Tiara ingin marah dan berteriak, tetapi tak punya daya. Bahkan para aparat di luar sana adalah kaki tangan Tuan Baskoro, yang setelah tiada diambil alih oleh anaknya.

"Ibu hanya pemilik warung biasa. Dia bekerja untuk menyekolahkan aku."

Tiara benar-benar kebingungan dengan hal ini. Dia yang tak tahu menahu, kini harus menjadi korban. 

Bukankah ibunya sudah mempertanggung jawabkan perbuatan? Dengan mendapat hukuman penjara seumur hidup. Lalu kengapa dia yang harus menjadi pengganti?

"Jika memang ibu menjadi simpanan Tuan Baskoro, kenapa ibu harus membunuhnya? Bukankah Tuan Baskoro sering memberi ibu uang?"

Tiara masih menduga-duga siapa sebenarnya dalang di balik ini semua. Namun, lamunan wanita itu terhenti saat pintu terbuka.

"Ini makananmu."

Tiara menatap nampan yang diletakkan di meja. Isinya lumayan banyak, ada beberapa jenis lauk. Lalu ada buah dan susu juga di tempat terpisah. 

"Aku berbaik hati memberimu makan enak hari ini. Walaupun besok kamu harus bekerja di dapur untuk membantu kami. Setidaknya hari ini perutmu kenyang."

"Matur suwun," ucap Tiara kaku.

"Setelah selesai makan, bawa piringnya ke dapur dan cuci yang bersih. Ingat, jangan coba-coba membuka kulkas tanpa seizinku."

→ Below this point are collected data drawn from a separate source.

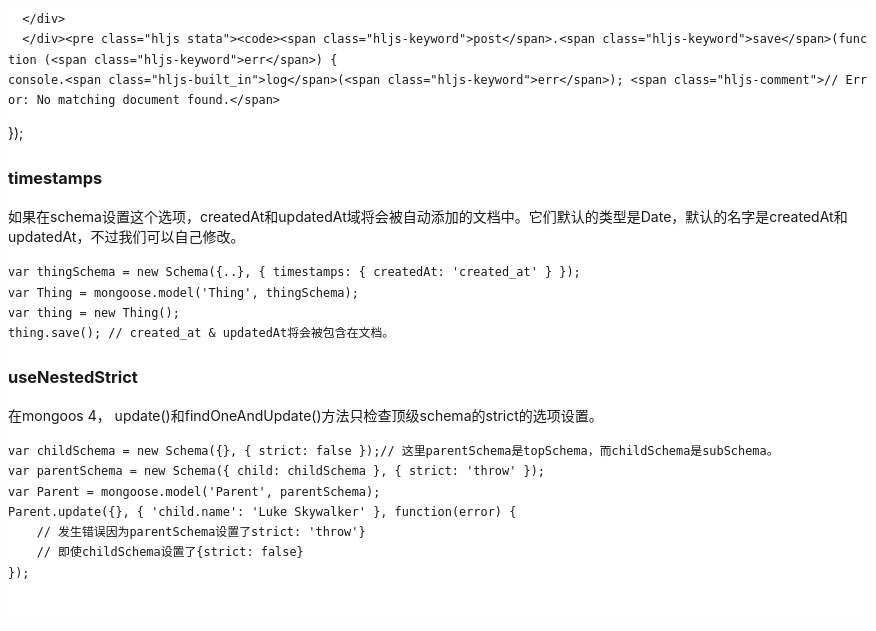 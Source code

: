       </div>
      </div><pre class="hljs stata"><code><span class="hljs-keyword">post</span>.<span class="hljs-keyword">save</span>(function (<span class="hljs-keyword">err</span>) { 
    console.<span class="hljs-built_in">log</span>(<span class="hljs-keyword">err</span>); <span class="hljs-comment">// Error: No matching document found.</span>
});</code></pre>
<h3 id="articleHeader26">timestamps</h3>
<p>如果在schema设置这个选项，createdAt和updatedAt域将会被自动添加的文档中。它们默认的类型是Date，默认的名字是createdAt和updatedAt，不过我们可以自己修改。</p>
<div class="widget-codetool" style="display:none;">
      <div class="widget-codetool--inner">
      <span class="selectCode code-tool" data-toggle="tooltip" data-placement="top" title="" data-original-title="全选"></span>
      <span type="button" class="copyCode code-tool" data-toggle="tooltip" data-placement="top" data-clipboard-text="var thingSchema = new Schema({..}, { timestamps: { createdAt: 'created_at' } });
var Thing = mongoose.model('Thing', thingSchema);
var thing = new Thing();
thing.save(); // created_at &amp; updatedAt将会被包含在文档。" title="" data-original-title="复制"></span>
      <span type="button" class="saveToNote code-tool" data-toggle="tooltip" data-placement="top" title="" data-original-title="放进笔记"></span>
      </div>
      </div><pre class="hljs nimrod"><code><span class="hljs-keyword">var</span> thingSchema = new <span class="hljs-type">Schema</span>(<span class="hljs-meta">{..}</span>, { timestamps: { createdAt: 'created_at' } });
<span class="hljs-keyword">var</span> <span class="hljs-type">Thing</span> = mongoose.model('<span class="hljs-type">Thing</span>', thingSchema);
<span class="hljs-keyword">var</span> thing = new <span class="hljs-type">Thing</span>();
thing.save(); // created_at &amp; updatedAt将会被包含在文档。</code></pre>
<h3 id="articleHeader27">useNestedStrict</h3>
<p>在mongoos 4， update()和findOneAndUpdate()方法只检查顶级schema的strict的选项设置。</p>
<div class="widget-codetool" style="display:none;">
      <div class="widget-codetool--inner">
      <span class="selectCode code-tool" data-toggle="tooltip" data-placement="top" title="" data-original-title="全选"></span>
      <span type="button" class="copyCode code-tool" data-toggle="tooltip" data-placement="top" data-clipboard-text="var childSchema = new Schema({}, { strict: false });// 这里parentSchema是topSchema，而childSchema是subSchema。
var parentSchema = new Schema({ child: childSchema }, { strict: 'throw' });
var Parent = mongoose.model('Parent', parentSchema);
Parent.update({}, { 'child.name': 'Luke Skywalker' }, function(error) {  
    // 发生错误因为parentSchema设置了strict: 'throw'}
    // 即使childSchema设置了{strict: false}
});
var update = { 'child.name': 'Luke Skywalker' };
var opts = { strict: false };
Parent.update({}, update, opts, function(error) { 
    // 这个可以通过因为重写了parentSchema的strict选项
});" title="" data-original-title="复制"></span>
      <span type="button" class="saveToNote code-tool" data-toggle="tooltip" data-placement="top" title="" data-original-title="放进笔记"></span>
      </div>
      </div><pre class="hljs php"><code><span class="hljs-keyword">var</span> childSchema = <span class="hljs-keyword">new</span> Schema({}, { strict: <span class="hljs-keyword">false</span> });<span class="hljs-comment">// 这里parentSchema是topSchema，而childSchema是subSchema。</span>
<span class="hljs-keyword">var</span> parentSchema = <span class="hljs-keyword">new</span> Schema({ child: childSchema }, { strict: <span class="hljs-string">'throw'</span> });
<span class="hljs-keyword">var</span> <span class="hljs-keyword">Parent</span> = mongoose.model(<span class="hljs-string">'Parent'</span>, parentSchema);
<span class="hljs-keyword">Parent</span>.update({}, { <span class="hljs-string">'child.name'</span>: <span class="hljs-string">'Luke Skywalker'</span> }, <span class="hljs-function"><span class="hljs-keyword">function</span><span class="hljs-params">(error)</span> </span>{  
    <span class="hljs-comment">// 发生错误因为parentSchema设置了strict: 'throw'}</span>
    <span class="hljs-comment">// 即使childSchema设置了{strict: false}</span>
});
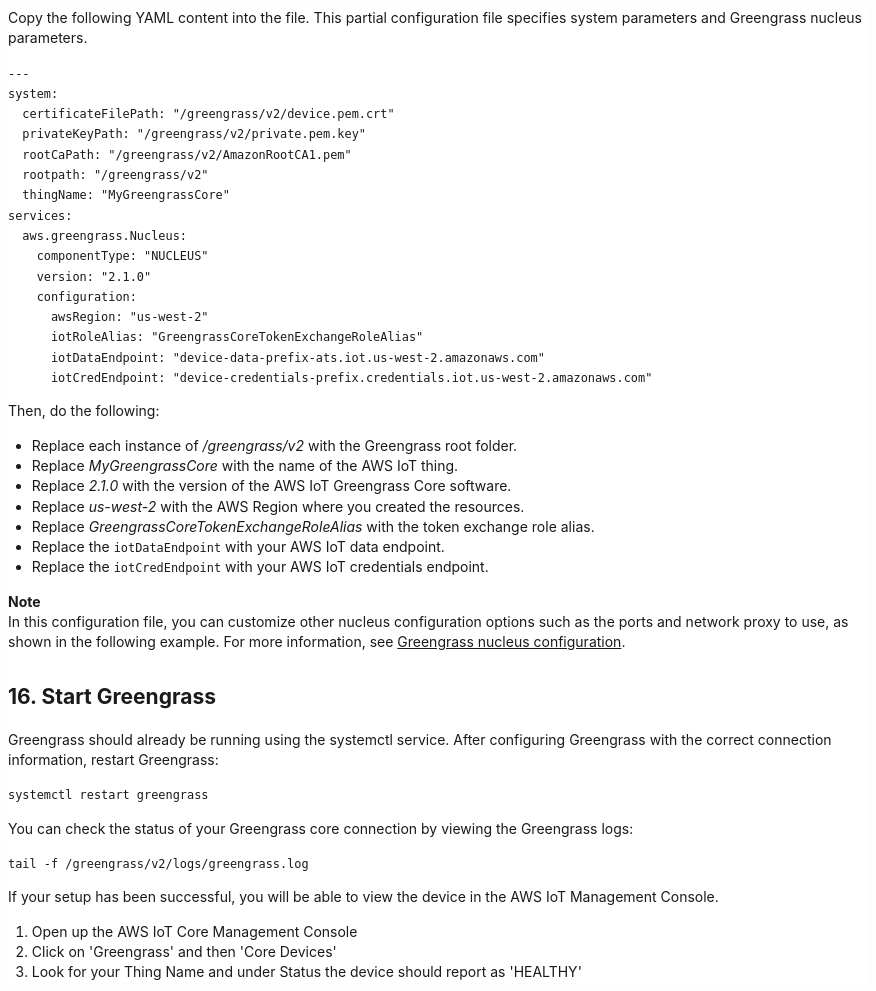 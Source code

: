    Copy the following YAML content into the file\. This partial configuration file specifies system parameters and Greengrass nucleus parameters\.

   ```
   ---
   system:
     certificateFilePath: "/greengrass/v2/device.pem.crt"
     privateKeyPath: "/greengrass/v2/private.pem.key"
     rootCaPath: "/greengrass/v2/AmazonRootCA1.pem"
     rootpath: "/greengrass/v2"
     thingName: "MyGreengrassCore"
   services:
     aws.greengrass.Nucleus:
       componentType: "NUCLEUS"
       version: "2.1.0"
       configuration:
         awsRegion: "us-west-2"
         iotRoleAlias: "GreengrassCoreTokenExchangeRoleAlias"
         iotDataEndpoint: "device-data-prefix-ats.iot.us-west-2.amazonaws.com"
         iotCredEndpoint: "device-credentials-prefix.credentials.iot.us-west-2.amazonaws.com"
   ```

   Then, do the following:
   + Replace each instance of */greengrass/v2* with the Greengrass root folder\.
   + Replace *MyGreengrassCore* with the name of the AWS IoT thing\.
   + Replace *2\.1\.0* with the version of the AWS IoT Greengrass Core software\.
   + Replace *us\-west\-2* with the AWS Region where you created the resources\.
   + Replace *GreengrassCoreTokenExchangeRoleAlias* with the token exchange role alias\.
   + Replace the `iotDataEndpoint` with your AWS IoT data endpoint\.
   + Replace the `iotCredEndpoint` with your AWS IoT credentials endpoint\.

**Note**  
In this configuration file, you can customize other nucleus configuration options such as the ports and network proxy to use, as shown in the following example\. For more information, see [Greengrass nucleus configuration](greengrass-nucleus-component.md#greengrass-nucleus-component-configuration)\.  

## 16. Start Greengrass
Greengrass should already be running using the systemctl service. After configuring Greengrass with the correct connection information, restart Greengrass:

```
systemctl restart greengrass
```

You can check the status of your Greengrass core connection by viewing the Greengrass logs:
```
tail -f /greengrass/v2/logs/greengrass.log
```

If your setup has been successful, you will be able to view the device in the AWS IoT Management Console.
1. Open up the AWS IoT Core Management Console
2. Click on 'Greengrass' and then 'Core Devices'
3. Look for your Thing Name and under Status the device should report as 'HEALTHY' 
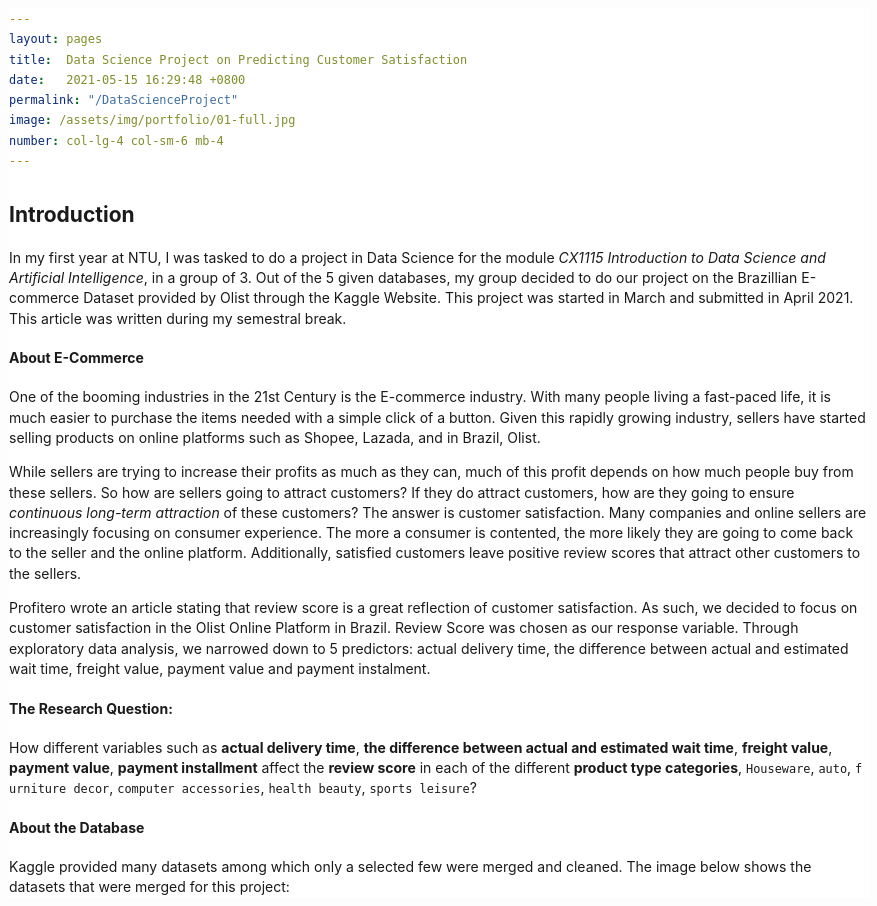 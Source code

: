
 ```yaml
---
layout: pages
title:  Data Science Project on Predicting Customer Satisfaction
date:   2021-05-15 16:29:48 +0800 
permalink: "/DataScienceProject"
image: /assets/img/portfolio/01-full.jpg
number: col-lg-4 col-sm-6 mb-4 
---
```



## Introduction
In my first year at NTU, I was tasked to do a project in Data Science for the module *CX1115 Introduction to Data Science and Artificial Intelligence*, in a group of 3. Out of the 5 given databases, my group decided to do our project on the Brazillian E-commerce Dataset provided by Olist through the Kaggle Website. This project was started in March and submitted in April 2021. This article was written during my semestral break. 

#### About E-Commerce
One of the booming industries in the 21st Century is the E-commerce industry. With many people living a fast-paced life, it is much easier to purchase the items needed with a simple click of a button. Given this rapidly growing industry, sellers have started selling products on online platforms such as Shopee, Lazada, and in Brazil, Olist. 

While sellers are trying to increase their profits as much as they can, much of this profit depends on how much people buy from these sellers. So how are sellers going to attract customers? If they do attract customers, how are they going to ensure *continuous long-term attraction* of these customers? The answer is customer satisfaction. Many companies and online sellers are increasingly focusing on consumer experience. The more a consumer is contented, the more likely they are going to come back to the seller and the online platform. Additionally, satisfied customers leave positive review scores that attract other customers to the sellers.

Profitero wrote an article stating that review score is a great reflection of customer satisfaction. As such, we decided to focus on customer satisfaction in the Olist Online Platform in Brazil. Review Score was chosen as our response variable. Through exploratory data analysis, we narrowed down to 5 predictors: actual delivery time, the difference between actual and estimated wait time, freight value, payment value and payment instalment. 


#### The Research Question:
How different variables such as **actual delivery time**, **the difference between actual and estimated wait time**, **freight value**, **payment value**, **payment installment** affect the **review score** in each of the different **product type categories**, `Houseware`, `auto`, `furniture decor`, `computer accessories`, `health beauty`, `sports leisure`? 


#### About the Database
Kaggle provided many datasets among which only a selected few were merged and cleaned. The image below shows the datasets that were merged for this project:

Pintu kembali ditutup saat sosok tambun itu keluar. Tiara segera menghampiri nampan dan takjub melihat makanannya.

Ada ayam dan ikan goreng lengkap dengan sayur dan lalapan sambal. Air liurnya hendak menetes. Setelah satu minggu disekap di kamar ini. Juga diberikan makanan ala kadarnya, hari ini dia benar-benar dimanusiakan.

"Bismillah."

Tiara mulai menyuap nasi. Tangannya gemetar saat lauk-lauk nikmat itu memasuki mulut. Air mata Tiara menetes saat sesuap demi sesuap makanan itu berpindah ke perutnya. 

"Alhamdulillah."

Tiara mengucap syukur setelah semua nasi habis tak bersisa. Masih ada susu dan telur, mungkin dia akan memakannya nanti.

***

Tiara membawa nampan dan berjalan keluar. Wanita itu mengusap dada karena pintu tidak dikunci. Tenyata setelah menjadi istri Arya, dia dibebaskan. 

"Sepi."

Tiara melihat sekeliling. Dia belum tahu dimana dapur berada. Tapi rasanya tak jauh dari sini. Melihat kamarnya sekarang, wanita itu yakin bahwa dia ditempatkan di belakang.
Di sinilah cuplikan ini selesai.